Saved data entries
------------------------

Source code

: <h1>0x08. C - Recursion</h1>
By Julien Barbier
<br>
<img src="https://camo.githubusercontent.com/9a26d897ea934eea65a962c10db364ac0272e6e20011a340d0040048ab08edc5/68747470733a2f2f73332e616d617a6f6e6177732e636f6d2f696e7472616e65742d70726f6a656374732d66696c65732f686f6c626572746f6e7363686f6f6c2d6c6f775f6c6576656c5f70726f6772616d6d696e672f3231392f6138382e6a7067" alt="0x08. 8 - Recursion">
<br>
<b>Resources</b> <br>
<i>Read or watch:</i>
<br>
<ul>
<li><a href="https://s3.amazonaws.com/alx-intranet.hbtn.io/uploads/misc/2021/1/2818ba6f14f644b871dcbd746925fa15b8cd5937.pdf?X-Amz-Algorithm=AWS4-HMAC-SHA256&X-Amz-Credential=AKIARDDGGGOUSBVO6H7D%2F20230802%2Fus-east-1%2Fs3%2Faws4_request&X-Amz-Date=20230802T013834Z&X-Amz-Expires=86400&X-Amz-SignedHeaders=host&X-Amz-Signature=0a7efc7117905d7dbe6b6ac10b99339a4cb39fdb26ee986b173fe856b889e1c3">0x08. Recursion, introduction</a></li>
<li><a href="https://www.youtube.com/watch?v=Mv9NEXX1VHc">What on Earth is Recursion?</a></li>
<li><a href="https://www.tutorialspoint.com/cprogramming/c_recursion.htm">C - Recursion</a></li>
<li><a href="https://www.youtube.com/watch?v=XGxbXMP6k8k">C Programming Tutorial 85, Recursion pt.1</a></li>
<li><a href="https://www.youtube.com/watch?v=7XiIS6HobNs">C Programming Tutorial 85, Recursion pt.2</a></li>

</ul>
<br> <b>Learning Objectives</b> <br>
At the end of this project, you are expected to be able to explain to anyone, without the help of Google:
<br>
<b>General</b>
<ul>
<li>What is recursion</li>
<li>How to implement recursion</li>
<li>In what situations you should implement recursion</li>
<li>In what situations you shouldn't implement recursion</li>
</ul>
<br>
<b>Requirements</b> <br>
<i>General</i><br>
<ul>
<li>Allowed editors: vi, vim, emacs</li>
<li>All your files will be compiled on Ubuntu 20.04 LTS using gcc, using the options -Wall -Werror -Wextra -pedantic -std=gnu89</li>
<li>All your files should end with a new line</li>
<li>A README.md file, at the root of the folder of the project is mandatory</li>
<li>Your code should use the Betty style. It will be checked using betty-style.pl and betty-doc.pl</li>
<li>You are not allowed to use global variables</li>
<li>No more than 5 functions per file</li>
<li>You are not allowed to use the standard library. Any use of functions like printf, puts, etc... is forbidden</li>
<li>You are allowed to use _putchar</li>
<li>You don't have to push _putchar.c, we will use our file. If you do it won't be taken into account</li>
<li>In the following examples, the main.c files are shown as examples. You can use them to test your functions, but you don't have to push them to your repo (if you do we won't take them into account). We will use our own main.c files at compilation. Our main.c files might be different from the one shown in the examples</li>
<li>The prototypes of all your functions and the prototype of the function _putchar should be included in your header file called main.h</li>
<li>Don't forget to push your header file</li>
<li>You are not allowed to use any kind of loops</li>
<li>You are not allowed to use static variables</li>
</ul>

------------------------

▶ WHAT THIS TASK INVOLVES: Copy the lines above, please. Keep them exact.

▶ ANSWER AREA:
Source code

: <h1>0x08. C - Recursion</h1>
By Julien Barbier
<br>
<img src="https://camo.githubusercontent.com/9a26d897ea934eea65a962c10db364ac0272e6e20011a340d0040048ab08edc5/68747470733a2f2f73332e616d617a6f6e6177732e636f6d2f696e7472616e65742d70726f6a656374732d66696c65732f686f6c626572746f6e7363686f6f6c2d6c6f775f6c6576656c5f70726f6772616d6d696e672f3231392f6138382e6a7067" alt="0x08. 8 - Recursion">
<br>
<b>Resources</b> <br>
<i>Read or watch:</i>
<br>
<ul>
<li><a href="https://s3.amazonaws.com/alx-intranet.hbtn.io/uploads/misc/2021/1/2818ba6f14f644b871dcbd746925fa15b8cd5937.pdf?X-Amz-Algorithm=AWS4-HMAC-SHA256&X-Amz-Credential=AKIARDDGGGOUSBVO6H7D%2F20230802%2Fus-east-1%2Fs3%2Faws4_request&X-Amz-Date=20230802T013834Z&X-Amz-Expires=86400&X-Amz-SignedHeaders=host&X-Amz-Signature=0a7efc7117905d7dbe6b6ac10b99339a4cb39fdb26ee986b173fe856b889e1c3">0x08. Recursion, introduction</a></li>
<li><a href="https://www.youtube.com/watch?v=Mv9NEXX1VHc">What on Earth is Recursion?</a></li>
<li><a href="https://www.tutorialspoint.com/cprogramming/c_recursion.htm">C - Recursion</a></li>
<li><a href="https://www.youtube.com/watch?v=XGxbXMP6k8k">C Programming Tutorial 85, Recursion pt.1</a></li>
<li><a href="https://www.youtube.com/watch?v=7XiIS6HobNs">C Programming Tutorial 85, Recursion pt.2</a></li>

</ul>
<br> <b>Learning Objectives</b> <br>
At the end of this project, you are expected to be able to explain to anyone, without the help of Google:
<br>
<b>General</b>
<ul>
<li>What is recursion</li>
<li>How to implement recursion</li>
<li>In what situations you should implement recursion</li>
<li>In what situations you shouldn't implement recursion</li>
</ul>
<br>
<b>Requirements</b> <br>
<i>General</i><br>
<ul>
<li>Allowed editors: vi, vim, emacs</li>
<li>All your files will be compiled on Ubuntu 20.04 LTS using gcc, using the options -Wall -Werror -Wextra -pedantic -std=gnu89</li>
<li>All your files should end with a new line</li>
<li>A README.md file, at the root of the folder of the project is mandatory</li>
<li>Your code should use the Betty style. It will be checked using betty-style.pl and betty-doc.pl</li>
<li>You are not allowed to use global variables</li>
<li>No more than 5 functions per file</li>
<li>You are not allowed to use the standard library. Any use of functions like printf, puts, etc... is forbidden</li>
<li>You are allowed to use _putchar</li>
<li>You don't have to push _putchar.c, we will use our file. If you do it won't be taken into account</li>
<li>In the following examples, the main.c files are shown as examples. You can use them to test your functions, but you don't have to push them to your repo (if you do we won't take them into account). We will use our own main.c files at compilation. Our main.c files might be different from the one shown in the examples</li>
<li>The prototypes of all your functions and the prototype of the function _putchar should be included in your header file called main.h</li>
<li>Don't forget to push your header file</li>
<li>You are not allowed to use any kind of loops</li>
<li>You are not allowed to use static variables</li>
</ul>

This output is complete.